**Your goal**
The records are to be repeated in full. Every line must match.

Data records
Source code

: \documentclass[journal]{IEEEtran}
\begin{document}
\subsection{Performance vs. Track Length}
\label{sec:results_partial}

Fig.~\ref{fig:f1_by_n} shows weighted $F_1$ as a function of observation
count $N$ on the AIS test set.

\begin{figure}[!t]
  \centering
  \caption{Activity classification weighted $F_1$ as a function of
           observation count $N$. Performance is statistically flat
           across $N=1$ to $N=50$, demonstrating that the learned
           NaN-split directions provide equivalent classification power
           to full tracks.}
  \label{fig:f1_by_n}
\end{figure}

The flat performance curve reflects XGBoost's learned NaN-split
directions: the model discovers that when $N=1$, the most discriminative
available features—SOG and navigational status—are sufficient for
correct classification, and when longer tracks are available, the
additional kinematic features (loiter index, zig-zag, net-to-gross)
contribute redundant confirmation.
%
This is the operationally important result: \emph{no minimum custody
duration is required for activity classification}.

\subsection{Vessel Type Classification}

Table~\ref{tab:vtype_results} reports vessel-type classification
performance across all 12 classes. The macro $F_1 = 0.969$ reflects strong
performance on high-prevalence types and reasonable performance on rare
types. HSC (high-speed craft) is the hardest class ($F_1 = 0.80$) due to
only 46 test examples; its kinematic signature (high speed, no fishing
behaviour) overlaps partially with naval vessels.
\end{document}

**Written solution**
Source code

: \documentclass[journal]{IEEEtran}
\begin{document}
\subsection{Performance vs. Track Length}
\label{sec:results_partial}

Fig.~\ref{fig:f1_by_n} shows weighted $F_1$ as a function of observation
count $N$ on the AIS test set.

\begin{figure}[!t]
  \centering
  \caption{Activity classification weighted $F_1$ as a function of
           observation count $N$. Performance is statistically flat
           across $N=1$ to $N=50$, demonstrating that the learned
           NaN-split directions provide equivalent classification power
           to full tracks.}
  \label{fig:f1_by_n}
\end{figure}

The flat performance curve reflects XGBoost's learned NaN-split
directions: the model discovers that when $N=1$, the most discriminative
available features—SOG and navigational status—are sufficient for
correct classification, and when longer tracks are available, the
additional kinematic features (loiter index, zig-zag, net-to-gross)
contribute redundant confirmation.
%
This is the operationally important result: \emph{no minimum custody
duration is required for activity classification}.

\subsection{Vessel Type Classification}

Table~\ref{tab:vtype_results} reports vessel-type classification
performance across all 12 classes. The macro $F_1 = 0.969$ reflects strong
performance on high-prevalence types and reasonable performance on rare
types. HSC (high-speed craft) is the hardest class ($F_1 = 0.80$) due to
only 46 test examples; its kinematic signature (high speed, no fishing
behaviour) overlaps partially with naval vessels.
\end{document}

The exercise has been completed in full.